İflas bayrağını çekenler yeni ekonomi şirketleri genellikle.

Bozer ‘‘Belli sermayeleri yoktu. Para çekmek için hikayeler yazıp borsada değerlerini şişirdiler’’ diyor.

Yüz yıllık mazisi olan Coca-Cola, eski ekonomi şirketi. 200'e yakın ülkede yatırımı var, yıllık cirosu 20 milyar doların üzerinde.

Ernst&Young tarafından denetleniyor. İç denetim mekanizması oldukça güçlü.

Peki kapitalist sistemin sorgulandığı, şirket yönetimlerinde reformların tartışıldığı günlerde Coca-Cola gibi eski ekonomi şirketleri de kendilerine çekidüzen verecekler mi?

Bozer ‘‘Elbet’’ diyor. ‘‘Başladılar bile.’’

Coca-Cola
'nın 14 Temmuz tarihinde aldığı kararla meselá, üst düzey yöneticilerine verdiği hisse paylarını (stock option) bundan böyle bilançolarına, gider kalemine yansıtacak.

Coca-Cola'nın bu kararı alması için, şirketin en büyük hissedarlarından ve yönetim kurulu üyesi Warren Buffet epey bastırmış.

Yıllardan beri ‘‘daha çok şeffaflığın’’ mücadelesini veren ‘‘dünyanın en ünlü yatırımcısı'' Warren Buffet aynı kararın, yöneticileri arasında bulunduğu Washington Post Co. için de uygulanmasını talep etmiş.

Coca-Cola'nın açtığı yoldan gideceklerini açıklayan diğer şirketler şöyle: Buffet'e ait Gillette, Ford, Boeing, Bank One, Winn-Dixie.

Demek ki, aklıselim bir kişi dahi bastırınca bazı şeyler değişebiliyor.

Sabancı, günümüzün Medicis'leri arasında

HABER İngiliz The Independent Gazetesi'nin önceki günkü sayısından.

Gazete, Rönesans döneminde sanatçılara sahip çıkan, Floransalı ünlü İtalyan ailesi Medicis'ye atıfta bulunarak şöyle bir başlık atmış: ‘‘Günümüz sanat dünyasına hükmeden modern Medicis'lerle tanışın.’’

Gazeteye göre, modern Medicis'ler, sanatçıları himaye etmenin yanısıra elbet kárlılığın da peşindeler.
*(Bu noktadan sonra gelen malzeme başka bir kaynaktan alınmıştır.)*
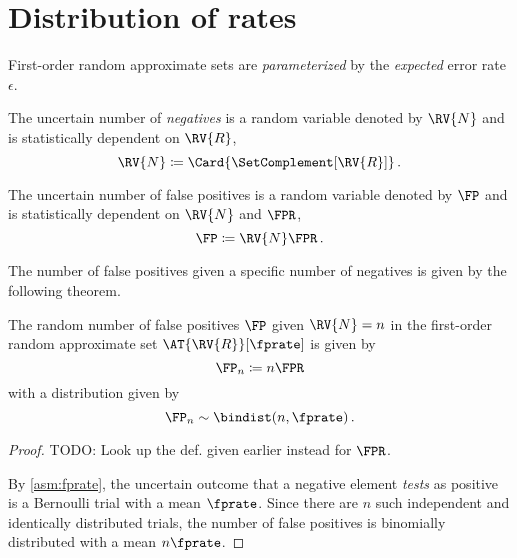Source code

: \documentclass[ ../main.tex]{subfiles}
\begin{document}
\section{Distribution of rates}
\label{sec:characteristics}
First-order random approximate sets are \emph{parameterized} by the \emph{expected} error rate $\epsilon$.
\begin{definition}
The uncertain number of \emph{negatives} is a random variable denoted by $\RV{N}$ and is statistically dependent on $\RV{R}$,
\begin{equation}
\RV{N} \coloneqq \Card{\SetComplement[\RV{R}]}\,.
\end{equation}
\end{definition}

\begin{definition}
The uncertain number of false positives is a random variable denoted by $\FP$ and is statistically dependent on $\RV{N}$ and $\FPR$,
\begin{equation}
	\FP \coloneqq \RV{N} \FPR\,.
\end{equation}
\end{definition}

The number of false positives given a specific number of negatives is given by the following theorem.
\begin{theorem}
\label{thm:fpbinom}
The random number of false positives $\FP$ given $\RV{N} = n$ in the first-order random approximate set $\AT{\RV{R}}[\fprate]$ is given by
\begin{equation}
	\FP_n \coloneqq n \FPR
\end{equation}
with a distribution given by
\begin{equation}
    \FP_n \sim \bindist(n, \fprate)\,.
\end{equation}
\end{theorem}
\begin{proof}
TODO: Look up the def. given earlier instead for $\FPR$.

By \cref{asm:fprate}, the uncertain outcome that a negative element \emph{tests} as positive is a Bernoulli trial with a mean $\fprate$.
Since there are $n$ such independent and identically distributed trials, the number of false positives is binomially distributed with a mean $n \fprate$.
\end{proof}
\end{document}
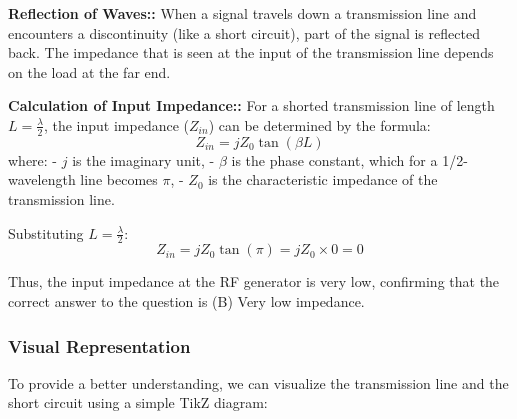 \textbf{Reflection of Waves::} When a signal travels down a transmission line and encounters a discontinuity (like a short circuit), part of the signal is reflected back. The impedance that is seen at the input of the transmission line depends on the load at the far end.

\textbf{Calculation of Input Impedance::} For a shorted transmission line of length \(L = \frac{\lambda}{2}\), the input impedance (\(Z_{in}\)) can be determined by the formula:
\[
Z_{in} = j Z_0 \tan(\beta L)
\]
where:
- \(j\) is the imaginary unit,
- \(\beta\) is the phase constant, which for a 1/2-wavelength line becomes \(\pi\),
- \(Z_0\) is the characteristic impedance of the transmission line.

Substituting \(L = \frac{\lambda}{2}\):
\[
Z_{in} = j Z_0 \tan\left(\pi\right) = jZ_0 \times 0 = 0
\]

Thus, the input impedance at the RF generator is very low, confirming that the correct answer to the question is (B) Very low impedance.

\subsubsection{Visual Representation}

To provide a better understanding, we can visualize the transmission line and the short circuit using a simple TikZ diagram:

\begin{center}
\end{center}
Borsalarda hisse senetleri düştüğünde tablolar can kurtarıcı.

Servetlerinin kayda değer yüzdelerini sanata ayıran 36 milyarder arasında Sakıp Sabancı'ya da gözüm ilişti. Araştırmayı, The Art Newspaper yapmış.

Sabancı, 52.8 milyar dolarlık servetiyle Bill Gates'in başı çektiği listede 16. sırada.